I’ll be honest and say I remember having a sense of dread every time I got the pillow out and set up for a feed.Mel
Over the coming days health visitors said everything was fine, he gained weight, but I was still finding it all pretty hard. It was painful, I was feeling raw. Glued to the sofa for hours, cluster feeding throughout the evening, all through the night. It was tough.
I remember reaching out to friends on Facebook for help
I got some truly kind and supportive responses. “Keep going. It will bet better.” When what I really wanted was for someone to say “just give up and switch to formula and don’t feel bad about it!”. The overall result from reaching out seemed to be that whatever I chose to do, it was ok. People would support me either way. So the choice was down to me.
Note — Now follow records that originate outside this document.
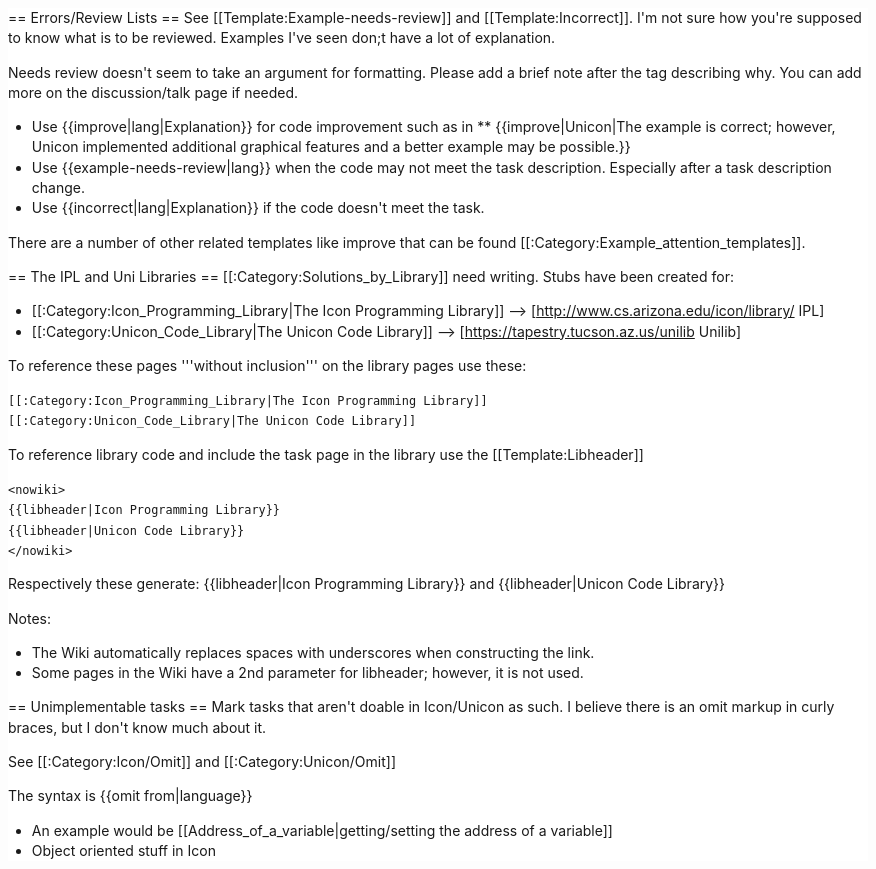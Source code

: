 == Errors/Review Lists ==
See [[Template:Example-needs-review]] and [[Template:Incorrect]].  I'm not sure how you're supposed to know what is to be reviewed.  Examples I've seen don;t have a lot of explanation.

Needs review doesn't seem to take an argument for formatting.  Please add a brief note after the tag describing why.  You can add more on the discussion/talk page if needed.

* Use <nowiki>{{improve|lang|Explanation}}</nowiki> for code improvement such as in 
** <nowiki>{{improve|Unicon|The example is correct; however, Unicon implemented additional graphical features and a better example may be possible.}}</nowiki>
* Use <nowiki>{{example-needs-review|lang}}</nowiki> when the code may not meet the task description. Especially after a task description change.
* Use <nowiki>{{incorrect|lang|Explanation}}</nowiki> if the code doesn't meet the task.

There are a number of other related templates like improve that can be found [[:Category:Example_attention_templates]].

== The IPL and Uni Libraries ==
[[:Category:Solutions_by_Library]] need writing.  Stubs have been created for:

* [[:Category:Icon_Programming_Library|The Icon Programming Library]] --> [http://www.cs.arizona.edu/icon/library/ IPL]
* [[:Category:Unicon_Code_Library|The Unicon Code Library]] --> [https://tapestry.tucson.az.us/unilib Unilib]

To reference these pages '''without inclusion''' on the library pages use these:

```txt
[[:Category:Icon_Programming_Library|The Icon Programming Library]]
[[:Category:Unicon_Code_Library|The Unicon Code Library]]
```


To reference library code and include the task page in the library use the [[Template:Libheader]]

```txt
<nowiki>
{{libheader|Icon Programming Library}}  
{{libheader|Unicon Code Library}}
</nowiki>
```


Respectively these generate:
<nowiki><noinclude>{{libheader|Icon Programming Library}}</noinclude> and <noinclude>{{libheader|Unicon Code Library}}</noinclude></nowiki>

Notes: 
* The Wiki automatically replaces spaces with underscores when constructing the link.  
* Some pages in the Wiki have a 2nd parameter for libheader; however, it is not used.

== Unimplementable tasks ==
Mark tasks that aren't doable in Icon/Unicon as such.  I believe there is an omit markup in curly braces, but I don't know much about it.

See [[:Category:Icon/Omit]] and [[:Category:Unicon/Omit]]

The syntax is <nowiki>{{omit from|language}}</nowiki>

* An example would be [[Address_of_a_variable|getting/setting the address of a variable]]
* Object oriented stuff in Icon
Somehow I found the resolve to press on. Mainly because I had read that breastfeeding reduces the risk of food allergies for babies. Having a severe food allergy myself that affects my life daily, I really didn’t want that for my son. It was the motivation I needed to keep at it.
After two months I started to feel myself again
At around two months after the birth I was starting to build up a schedule, healing was going well and I was feeling somewhat myself again.
I don’t know the exact date but I do remember sitting down one day to do the first-morning feed and looking down at him. He put his little hand on my breast and held me while he fed. The rush of love was unbelievable. For the first time, I was really just enjoying the feeling of feeding my baby, the connection it gave us, and the ease at which it was happening now.
From that moment on there was a shift, I never felt inadequate again when it came to feeding. It wasn’t difficult anymore and I was actually glad that I didn’t have to deal with bottles and sterilising and expensive prep machines, etc. And with everything that I was going through (the breakup of my relationship with my son’s father) maybe breastfeeding and the bonding hormones that come with it were actually saving me from becoming depressed. The happiness and the growing love I was feeling for my son got me through every day.
With everything that I was going through (the breakup of my relationship with my son’s father) maybe breastfeeding and the bonding hormones that come with it were actually saving me from becoming depressed.Mel
It turns out I never needed the formula lying in the cupboard
There were still moments where I wished I had more freedom to leave the house or let somebody else do feeds without me having to pump. We had some struggles with CMPA and I had to change my diet, which wasn’t ideal, but we managed.
There were definitely times when I flirted with the idea of stopping altogether. For about six months I’ve had formula in the cupboard just in case, and he has the occasional bottle of that when it’s practical. But as we approach the one year mark, I feel sincerely emotional about the fact that I’m still breastfeeding.
I honestly didn’t think I’d make it this far. It fills me with pride that I never gave up.
One year on!
I’m beyond excited to celebrate my son’s first birthday! The day will be all about him and I can’t wait to see his little face take in the decorations and the candles and cake. But I’ll let you in on a little secret, when those candles get blown out I’m going to take a personal moment of celebration for myself, reaching one year of breastfeeding, one year of motherhood, one year without a full night’s undisturbed sleep. All survived. A silent little pat on the back to myself to say “well-done mama.” Things that are hard are almost always worth the hardship, and this definitely was.